Mahindra 3XO: Cramped and Buggy
I did an extended test drive of the Mahindra 3XO petrol crossover1, covering the city and the highway, and evaluated it against my requirements. I wouldn’t buy it, because it’s too cramped and too buggy.
Here are the strengths (+) and weaknesses (-) of the car:
- Uses leather, which I don’t like since it involves cruelty to animals.
+ Under-arm storage area
- Can’t honk with one finger
- Some variants of the car like AX5 Luxury come only with white seats. In one of the Mahindras I test-drove that has white seats, the seats were dirty. So see if you can buy one of the variants that lets you choose a dark-colored seat.
- The salespeople are clueless and unresponsive and, in general, the Mahindra experience is poor.
Comfort
- My stomach is pressed, due to the low seating position or the seat base being angled up.
- The legroom is insufficient. I can fix this by moving the seat back and down, but that presses my stomach. If I move it up, there isn’t enough headroom, because my head is close to the windshield header2. So, in this car, I’ll suffer, but I can choose where to suffer — stomach, head or legs.
- Thigh support isn’t adjustable.
- The driver’s seat isn’t electrically adjustable
- The steering wheel doesn’t telescope
- Vibrates when stopping and starting, as if the engine is straining against the brake.

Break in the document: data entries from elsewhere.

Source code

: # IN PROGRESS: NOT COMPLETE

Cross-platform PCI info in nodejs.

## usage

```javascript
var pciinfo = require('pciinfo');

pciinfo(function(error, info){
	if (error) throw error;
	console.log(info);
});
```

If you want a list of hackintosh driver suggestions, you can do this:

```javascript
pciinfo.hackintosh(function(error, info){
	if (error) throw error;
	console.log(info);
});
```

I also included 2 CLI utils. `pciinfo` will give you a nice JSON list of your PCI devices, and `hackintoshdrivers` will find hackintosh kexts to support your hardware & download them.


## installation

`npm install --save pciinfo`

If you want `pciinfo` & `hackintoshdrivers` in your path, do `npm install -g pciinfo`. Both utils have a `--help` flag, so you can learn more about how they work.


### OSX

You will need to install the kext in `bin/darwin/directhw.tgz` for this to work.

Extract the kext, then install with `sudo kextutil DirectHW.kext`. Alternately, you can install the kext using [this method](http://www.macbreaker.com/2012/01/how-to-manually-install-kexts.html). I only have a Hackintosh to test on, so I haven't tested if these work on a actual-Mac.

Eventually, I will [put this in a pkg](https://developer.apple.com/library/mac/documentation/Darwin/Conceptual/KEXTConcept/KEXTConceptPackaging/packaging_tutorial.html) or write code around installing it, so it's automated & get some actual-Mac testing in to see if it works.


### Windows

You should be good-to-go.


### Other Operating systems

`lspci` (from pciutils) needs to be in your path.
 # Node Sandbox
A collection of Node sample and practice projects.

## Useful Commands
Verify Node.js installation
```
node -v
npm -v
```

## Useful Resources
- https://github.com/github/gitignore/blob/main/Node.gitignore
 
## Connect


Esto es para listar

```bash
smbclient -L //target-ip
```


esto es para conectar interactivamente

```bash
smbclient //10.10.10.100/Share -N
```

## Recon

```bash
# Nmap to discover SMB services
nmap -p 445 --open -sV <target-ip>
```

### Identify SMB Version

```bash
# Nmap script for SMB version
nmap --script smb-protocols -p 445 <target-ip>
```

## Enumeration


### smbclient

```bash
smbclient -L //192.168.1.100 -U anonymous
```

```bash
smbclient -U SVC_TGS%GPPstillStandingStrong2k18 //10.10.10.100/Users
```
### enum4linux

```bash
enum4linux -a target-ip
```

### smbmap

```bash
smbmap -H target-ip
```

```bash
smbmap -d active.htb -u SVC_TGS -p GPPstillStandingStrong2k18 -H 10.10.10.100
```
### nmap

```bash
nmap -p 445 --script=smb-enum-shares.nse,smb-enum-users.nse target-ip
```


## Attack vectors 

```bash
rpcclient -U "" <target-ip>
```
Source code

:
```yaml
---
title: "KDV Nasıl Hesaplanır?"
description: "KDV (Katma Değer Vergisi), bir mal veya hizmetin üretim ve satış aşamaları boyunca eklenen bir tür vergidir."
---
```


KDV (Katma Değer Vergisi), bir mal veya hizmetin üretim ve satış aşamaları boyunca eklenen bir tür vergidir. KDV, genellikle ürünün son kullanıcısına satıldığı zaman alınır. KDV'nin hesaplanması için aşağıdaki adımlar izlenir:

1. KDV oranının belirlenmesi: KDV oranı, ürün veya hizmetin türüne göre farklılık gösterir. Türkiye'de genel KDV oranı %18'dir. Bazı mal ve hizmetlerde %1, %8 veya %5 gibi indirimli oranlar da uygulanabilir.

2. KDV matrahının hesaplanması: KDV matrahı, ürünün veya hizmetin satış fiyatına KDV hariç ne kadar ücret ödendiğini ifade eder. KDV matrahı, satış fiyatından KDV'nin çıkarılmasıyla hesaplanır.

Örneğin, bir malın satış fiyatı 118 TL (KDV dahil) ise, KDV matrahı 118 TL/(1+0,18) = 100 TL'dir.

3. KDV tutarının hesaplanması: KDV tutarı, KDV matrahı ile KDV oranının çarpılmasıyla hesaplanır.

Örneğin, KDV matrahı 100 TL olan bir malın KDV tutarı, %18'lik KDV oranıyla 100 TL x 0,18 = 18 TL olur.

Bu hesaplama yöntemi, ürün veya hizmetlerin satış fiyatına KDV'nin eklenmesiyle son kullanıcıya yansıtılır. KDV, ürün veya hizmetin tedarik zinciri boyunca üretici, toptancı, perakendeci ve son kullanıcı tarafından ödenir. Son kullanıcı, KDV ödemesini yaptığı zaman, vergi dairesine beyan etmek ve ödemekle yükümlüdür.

- Acceleration is non linear even when you press the accelerator gently.
- The suspension is not as soft and comfortable as the Creta
Driving
+ Intense acceleration till 40 kph, and then good but smooth acceleration, comfortable for passengers.
+ Good acceleration even in eco mode
± Pulls slightly to the left when braking hard at high speed. This is common, and so subtle that it’s not a safety risk. I was very much within my lane even when I didn’t correct for this.
± 0-100 in 13 seconds
± You feel road vibrations from 130
+ Auto hold
- Eco, normal and sport modes are called zip, zap and zoom. This causes confusion when driving. If I want sport mode, what is it called? It must be zip, since will it make the car zip through traffic, right? Actually, zip is eco and zoom is sport. This is marketing hurting usability. Things already have well-known names, and we don’t need to come up with new names. Imagine if the steering wheel were called the direction controller.
± 1.2-liter turbo
- Torque converter, which isn’t as sporty as a DCT.
± 6 gears
± Electronic parking brake.
Digital features
- No USB-C in the front seat
+ CarPlay didn’t work, neither wired nor wireless.

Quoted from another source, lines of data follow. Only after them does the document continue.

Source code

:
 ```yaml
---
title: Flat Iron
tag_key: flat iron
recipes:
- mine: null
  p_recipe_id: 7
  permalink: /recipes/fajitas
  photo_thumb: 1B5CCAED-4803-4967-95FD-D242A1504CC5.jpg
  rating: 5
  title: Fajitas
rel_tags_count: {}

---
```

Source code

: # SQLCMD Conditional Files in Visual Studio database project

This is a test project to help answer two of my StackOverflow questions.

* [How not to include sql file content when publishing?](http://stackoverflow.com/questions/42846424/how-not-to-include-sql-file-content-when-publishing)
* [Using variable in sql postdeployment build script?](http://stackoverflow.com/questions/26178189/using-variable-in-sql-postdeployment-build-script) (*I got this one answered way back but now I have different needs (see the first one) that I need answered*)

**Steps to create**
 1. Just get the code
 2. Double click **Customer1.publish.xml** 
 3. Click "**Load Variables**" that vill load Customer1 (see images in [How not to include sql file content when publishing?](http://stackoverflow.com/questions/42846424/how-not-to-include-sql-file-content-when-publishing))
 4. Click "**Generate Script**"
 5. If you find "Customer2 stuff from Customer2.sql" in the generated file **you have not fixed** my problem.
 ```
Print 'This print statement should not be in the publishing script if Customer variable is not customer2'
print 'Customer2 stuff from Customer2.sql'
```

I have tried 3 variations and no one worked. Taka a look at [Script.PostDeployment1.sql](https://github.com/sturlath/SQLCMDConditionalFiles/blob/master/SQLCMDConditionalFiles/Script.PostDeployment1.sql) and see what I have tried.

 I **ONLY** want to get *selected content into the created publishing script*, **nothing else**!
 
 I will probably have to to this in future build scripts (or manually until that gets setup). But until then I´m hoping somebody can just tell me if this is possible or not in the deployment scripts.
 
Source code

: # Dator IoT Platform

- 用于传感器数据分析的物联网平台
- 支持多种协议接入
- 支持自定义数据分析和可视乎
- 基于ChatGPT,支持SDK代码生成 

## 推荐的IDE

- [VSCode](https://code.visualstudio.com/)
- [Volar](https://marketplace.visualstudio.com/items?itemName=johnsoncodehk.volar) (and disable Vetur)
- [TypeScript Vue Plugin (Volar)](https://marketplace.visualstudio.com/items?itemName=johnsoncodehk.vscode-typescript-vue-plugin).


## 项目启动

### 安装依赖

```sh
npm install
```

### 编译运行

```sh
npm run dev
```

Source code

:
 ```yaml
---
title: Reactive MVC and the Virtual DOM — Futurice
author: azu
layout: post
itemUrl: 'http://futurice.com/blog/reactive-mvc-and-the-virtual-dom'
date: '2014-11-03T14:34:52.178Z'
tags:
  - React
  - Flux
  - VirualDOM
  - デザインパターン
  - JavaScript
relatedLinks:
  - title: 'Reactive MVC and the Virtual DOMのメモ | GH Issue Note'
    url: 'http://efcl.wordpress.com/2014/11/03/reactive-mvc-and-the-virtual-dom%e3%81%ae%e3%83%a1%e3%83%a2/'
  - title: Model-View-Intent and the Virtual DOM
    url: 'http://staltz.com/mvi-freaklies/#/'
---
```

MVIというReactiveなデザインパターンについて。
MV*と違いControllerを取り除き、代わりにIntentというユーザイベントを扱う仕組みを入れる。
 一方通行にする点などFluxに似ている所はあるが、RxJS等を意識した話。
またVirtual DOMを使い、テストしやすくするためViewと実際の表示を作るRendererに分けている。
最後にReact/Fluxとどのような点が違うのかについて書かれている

- Bluetooth audio playback didn’t work — it stops playing immediately. This is shocking. Only Mahindra vehicles are the ones that can’t play music reliably. Mahindra is setting a new low in reliability.
Cooling
+ Climate control
+ The salesman claims I can turn the AC on remotely using the app, but since it’s Mahindra, I’ll believe it when I see it.
+ Cooled glovebox
- No rear window sunshades.
- No ventilated seats
- The sunroof is not panoramic. I’ve found panoramic sunroofs to work excellently in cooling the car instantly when it has been parked for hours in the afternoon summer sun. I don’t know how well a non-panoramic sunroof works.
Safety
+ When you change lanes without signalling, beeps and gently vibrates the steering wheel.
+ Blind view camera when indicating a turn on either side.
+ Beeps if the distance to the car in front is reducing rapidly. This is tuned well for Indian conditions: it never gave me a spurious alert, nor did it ever miss warning me when it was justified.
+ Seat belt pretensioner with force limiter
+ ESC
+ Side airbags for the head, torso and pelvis
+ DRLs
+ Auto headlamps
+ Lane-keeping assist
+ TPMS
Front passenger seat
+ I can stretch my legs comfortably
- Headroom is poor, but not as bad as the driver’s seat.
- No height adjustment
Rear seat
- My stomach is pressed more than in the front seats.
- Poor headroom; my head is close to the roof.
- The non-panoramic sunroof doesn’t extend back far enough, so it doesn’t feel open
- The seat belt presses my neck.
- I can’t stretch my legs comfortably.
+ USB-C
+ 12V
+ Smartphone holder
+ Dual AC vents, which can be adjusted up / down / left / right independently.
In summary, I wouldn’t buy the 3XO because it’s cramped and buggy.
With a unibody / monocoque construction.
The horizontal bar between the windshield and the sunroof.